Law Commission sees gambling merit, but no decision yet

India’s powerful Law Commission acknowledges that the government would raise substantial revenue from regulating the country’s estimated $60 billion gambling industry, but hasn’t decided whether to throw its weight behind efforts to legalize the sector.

Justice Balbir Singh Chauhan told a recent conference hosted by the All India Gaming Federation and the Federation of Indian Chambers of Commerce and Industry in New Delhi that the industry required proper regulation, rather than a complete ban in most states as is the case presently. However, he added that the Law Commission which is looking into the matter is “yet to make up its mind.”

Casino gambling is banned across India, apart from in the state of Goa and the territory of Daman, while online gambling is allowed in Sikkim and Nagaland. If legalized, analysts estimate it could rapidly become one of the biggest markets in Asia, if not globally.

Chauhan estimated that about $2.6 billion could be raised by legalizing and taxing the industry, but added it may come “at the cost of public morality and health. It may lead to the demand to regulate prostitution,” he said.

According to Justice Chauhan, “political will and the philosophy of the party in power” held the key to any such move. Nevertheless, he observed that the revenue that could be generated “was a huge amount to spend on public welfare.”

Several legal experts weighed in on the subject of legalization and regulation of the industry at the conference. They noted that the industry needs a strong overall framework, rather than relying on a patchwork of exceptions to govern the industry.

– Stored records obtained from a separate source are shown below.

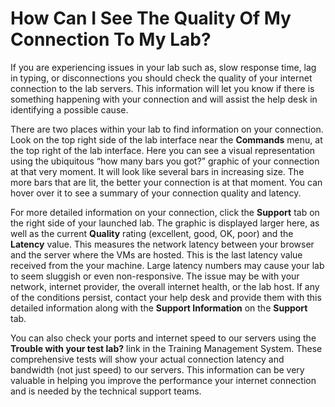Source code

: # How Can I See The Quality Of My Connection To My Lab?

If you are experiencing issues in your lab such as, slow response time, lag in typing, or disconnections you should check the quality of your internet connection to the lab servers. This information will let you know if there is something happening with your connection and will assist the help desk in identifying a possible cause.

There are two places within your lab to find information on your connection. Look on the top right side of the lab interface near the **Commands** menu, at the top right of the lab interface. Here you can see a visual representation using the ubiquitous “how many bars you got?” graphic of your connection at that very moment. It will look like several bars in increasing size. The more bars that are lit, the better your connection is at that moment. You can hover over it to see a summary of your connection quality and latency.

For more detailed information on your connection, click the **Support** tab on the right side of your launched lab. The graphic is displayed larger here, as well as the current **Quality** rating (excellent, good, OK, poor) and the **Latency** value. This measures the network latency between your browser and the server where the VMs are hosted. This is the last latency value received from the your machine. Large latency numbers may cause your lab to seem sluggish or even non-responsive. The issue may be with your network, internet provider, the overall internet health, or the lab host. If any of the conditions persist, contact your help desk and provide them with this detailed information along with the **Support Information** on the **Support** tab.

You can also check your ports and internet speed to our servers using the **Trouble with your test lab?** link in the Training Management System. These comprehensive tests will show your actual connection latency and bandwidth (not just speed) to our servers. This information can be very valuable in helping you improve the performance your internet connection and is needed by the technical support teams.
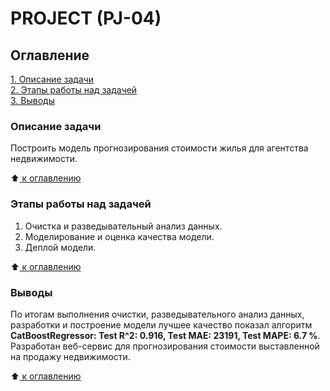 # PROJECT (PJ-04)

## Оглавление  
[1. Описание задачи](https://github.com/Alex-Redkov/SF---DS/tree/main/PROJECT%20(PJ-04)/README.md#Описание-задачи)  
[2. Этапы работы над задачей](https://github.com/Alex-Redkov/SF---DS/tree/main/PROJECT%20(PJ-04)/README.md#Этапы-работы-над-задачей)    
[3. Выводы](https://github.com/Alex-Redkov/SF---DS/tree/main/PROJECT%20(PJ-04)/README.md#Выводы) 


### Описание задачи    
Построить модель прогнозирования стоимости жилья для агентства недвижимости. 

:arrow_up:[ к оглавлению](https://github.com/Alex-Redkov/SF---DS/tree/main/PROJECT%20(PJ-04)/README.md#Оглавление)


### Этапы работы над задачей    
1. Очистка и разведывательный анализ данных.
2. Моделирование и оценка качества модели.
3. Деплой модели.

:arrow_up:[ к оглавлению](https://github.com/Alex-Redkov/SF---DS/tree/main/PROJECT%20(PJ-04)/README.md#Оглавление)

### Выводы
По итогам выполнения очистки, разведывательного анализ данных, разработки и построение модели лучшее качество показал алгоритм **CatBoostRegressor: Test R^2: 0.916, Test MAE: 23191, Test MAPE: 6.7 %**.
Разработан веб-сервис для прогнозирования стоимости выставленной на продажу недвижимости.
  
:arrow_up:[ к оглавлению](https://github.com/Alex-Redkov/SF---DS/tree/main/PROJECT%20(PJ-04)/README.md#Оглавление)

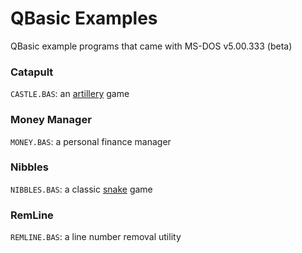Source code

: # QBasic Examples
QBasic example programs that came with MS-DOS v5.00.333 (beta)

### Catapult
`CASTLE.BAS`: an [artillery](https://en.wikipedia.org/wiki/Artillery_game) game

### Money Manager
`MONEY.BAS`: a personal finance manager

### Nibbles
`NIBBLES.BAS`: a classic [snake](https://en.wikipedia.org/wiki/Snake_(video_game_genre)) game

### RemLine
`REMLINE.BAS`: a line number removal utility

Ranjana Adhikari, co-head Media Entertainment and Gaming Practice at the reputed Mumbai-based firm Nisith Desai Associates, went into the finer points of legislation in Sikkim and Nagaland. She pointed out that there was a lack of clarity on whether the provisions could be implemented in the rest of the country, especially those dealing with licensing online operators outside the borders of the states issuing them, especially in the case of Nagaland.

Goa casino fees rise for third year

Fees for onshore and offshore casinos have been raised for the third year in a row. Fees for the renewal of licenses went from Rs 2 million (US$31,125) to Rs 3 million, while transfer fees for onshore and offshore casinos were raised to Rs 100 million and Rs 200 million respectively. The current FY 2016-17 had imposed Rs 200,000 as an application fee for transfer and Rs 50 million crore upon approval from the government. The annual recurring fees for landbased casinos were also hiked by Rs 5 million, whereas offshore casinos will need to pay depending on the passenger capacity.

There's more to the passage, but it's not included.